__What the task asks__: Check each line of the entries below for the string "have"; copy every line where it appears.

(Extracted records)
------------------------------------------------------------------------

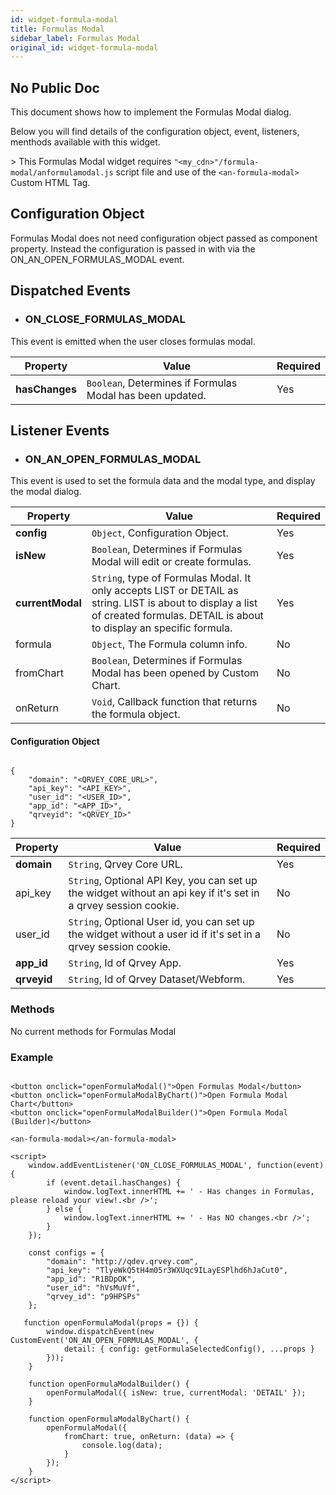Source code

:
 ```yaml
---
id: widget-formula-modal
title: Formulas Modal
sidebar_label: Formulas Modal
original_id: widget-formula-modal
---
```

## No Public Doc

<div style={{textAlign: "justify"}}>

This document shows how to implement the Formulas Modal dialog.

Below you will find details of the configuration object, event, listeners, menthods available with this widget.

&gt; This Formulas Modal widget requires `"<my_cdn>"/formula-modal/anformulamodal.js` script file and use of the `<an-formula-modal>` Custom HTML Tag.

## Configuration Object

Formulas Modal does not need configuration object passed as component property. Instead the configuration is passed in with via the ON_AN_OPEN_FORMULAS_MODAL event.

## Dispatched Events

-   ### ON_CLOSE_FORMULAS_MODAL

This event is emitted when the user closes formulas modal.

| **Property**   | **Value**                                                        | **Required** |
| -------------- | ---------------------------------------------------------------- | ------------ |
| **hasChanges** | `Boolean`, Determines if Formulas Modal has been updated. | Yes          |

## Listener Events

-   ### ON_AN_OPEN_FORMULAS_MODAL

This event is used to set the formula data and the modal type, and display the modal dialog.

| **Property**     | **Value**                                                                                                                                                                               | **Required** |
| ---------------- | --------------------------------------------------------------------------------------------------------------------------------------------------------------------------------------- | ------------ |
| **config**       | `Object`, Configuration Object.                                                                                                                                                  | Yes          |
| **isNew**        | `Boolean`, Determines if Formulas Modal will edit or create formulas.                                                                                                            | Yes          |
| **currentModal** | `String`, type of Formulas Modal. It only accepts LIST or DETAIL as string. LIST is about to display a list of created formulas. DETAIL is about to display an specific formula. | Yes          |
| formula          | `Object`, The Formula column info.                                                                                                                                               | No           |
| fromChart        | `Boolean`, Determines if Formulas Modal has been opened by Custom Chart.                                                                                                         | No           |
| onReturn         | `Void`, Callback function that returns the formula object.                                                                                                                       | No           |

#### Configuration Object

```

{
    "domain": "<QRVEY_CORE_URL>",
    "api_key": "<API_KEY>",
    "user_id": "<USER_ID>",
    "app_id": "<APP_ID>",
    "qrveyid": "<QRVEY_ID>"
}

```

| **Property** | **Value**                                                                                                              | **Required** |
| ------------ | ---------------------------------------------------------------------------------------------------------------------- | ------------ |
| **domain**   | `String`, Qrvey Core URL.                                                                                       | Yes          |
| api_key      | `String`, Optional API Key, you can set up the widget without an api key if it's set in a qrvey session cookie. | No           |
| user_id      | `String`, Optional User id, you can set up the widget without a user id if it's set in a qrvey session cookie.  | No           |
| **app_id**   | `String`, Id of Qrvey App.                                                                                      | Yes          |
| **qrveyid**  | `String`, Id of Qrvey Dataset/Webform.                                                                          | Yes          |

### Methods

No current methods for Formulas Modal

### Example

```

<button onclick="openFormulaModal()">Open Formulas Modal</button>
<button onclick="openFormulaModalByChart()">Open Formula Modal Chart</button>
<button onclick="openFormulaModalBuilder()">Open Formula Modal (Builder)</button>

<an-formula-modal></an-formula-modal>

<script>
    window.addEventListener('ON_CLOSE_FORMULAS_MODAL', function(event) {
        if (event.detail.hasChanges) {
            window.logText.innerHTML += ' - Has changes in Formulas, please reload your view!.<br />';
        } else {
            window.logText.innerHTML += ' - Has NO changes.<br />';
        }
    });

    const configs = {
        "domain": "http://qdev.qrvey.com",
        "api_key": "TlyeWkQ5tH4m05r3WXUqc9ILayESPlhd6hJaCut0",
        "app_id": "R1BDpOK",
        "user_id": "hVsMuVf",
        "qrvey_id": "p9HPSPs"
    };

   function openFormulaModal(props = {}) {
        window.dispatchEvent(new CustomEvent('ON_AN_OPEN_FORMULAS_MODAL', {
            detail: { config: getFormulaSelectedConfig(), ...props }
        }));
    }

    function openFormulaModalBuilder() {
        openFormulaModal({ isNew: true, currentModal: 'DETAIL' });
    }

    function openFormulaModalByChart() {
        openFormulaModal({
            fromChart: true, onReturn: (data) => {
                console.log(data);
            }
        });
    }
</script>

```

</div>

------------------------------------------------------------------------

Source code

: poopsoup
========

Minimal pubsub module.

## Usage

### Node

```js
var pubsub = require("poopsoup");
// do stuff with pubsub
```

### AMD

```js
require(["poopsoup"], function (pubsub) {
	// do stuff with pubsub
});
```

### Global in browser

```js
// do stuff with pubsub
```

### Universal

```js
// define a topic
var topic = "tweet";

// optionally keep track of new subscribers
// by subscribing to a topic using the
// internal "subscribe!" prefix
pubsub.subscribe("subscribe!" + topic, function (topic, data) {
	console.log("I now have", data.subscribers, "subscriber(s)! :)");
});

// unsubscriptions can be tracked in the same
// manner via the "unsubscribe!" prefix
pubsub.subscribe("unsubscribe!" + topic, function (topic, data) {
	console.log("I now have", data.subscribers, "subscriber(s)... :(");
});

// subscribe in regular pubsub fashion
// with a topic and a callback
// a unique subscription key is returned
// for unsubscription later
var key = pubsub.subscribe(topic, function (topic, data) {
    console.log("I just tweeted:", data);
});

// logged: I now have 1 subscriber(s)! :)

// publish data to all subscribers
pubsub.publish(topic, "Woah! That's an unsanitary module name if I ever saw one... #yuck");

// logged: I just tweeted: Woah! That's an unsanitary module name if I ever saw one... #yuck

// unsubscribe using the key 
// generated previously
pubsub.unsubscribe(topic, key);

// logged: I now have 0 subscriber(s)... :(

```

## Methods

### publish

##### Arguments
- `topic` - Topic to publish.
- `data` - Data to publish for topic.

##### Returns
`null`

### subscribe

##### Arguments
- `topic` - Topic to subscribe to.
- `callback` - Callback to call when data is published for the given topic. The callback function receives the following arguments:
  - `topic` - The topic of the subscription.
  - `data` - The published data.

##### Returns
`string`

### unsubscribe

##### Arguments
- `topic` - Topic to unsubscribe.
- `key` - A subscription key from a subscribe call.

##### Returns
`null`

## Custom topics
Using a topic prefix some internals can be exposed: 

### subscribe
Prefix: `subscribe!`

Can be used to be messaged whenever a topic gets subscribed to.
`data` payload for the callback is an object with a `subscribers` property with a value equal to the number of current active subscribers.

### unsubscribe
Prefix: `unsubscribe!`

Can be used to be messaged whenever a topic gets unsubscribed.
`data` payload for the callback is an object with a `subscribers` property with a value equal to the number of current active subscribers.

------------------------------------------------------------------------

__Finished task__:
	console.log("I now have", data.subscribers, "subscriber(s)! :)");
	console.log("I now have", data.subscribers, "subscriber(s)... :(");
// logged: I now have 1 subscriber(s)! :)
// logged: I now have 0 subscriber(s)... :(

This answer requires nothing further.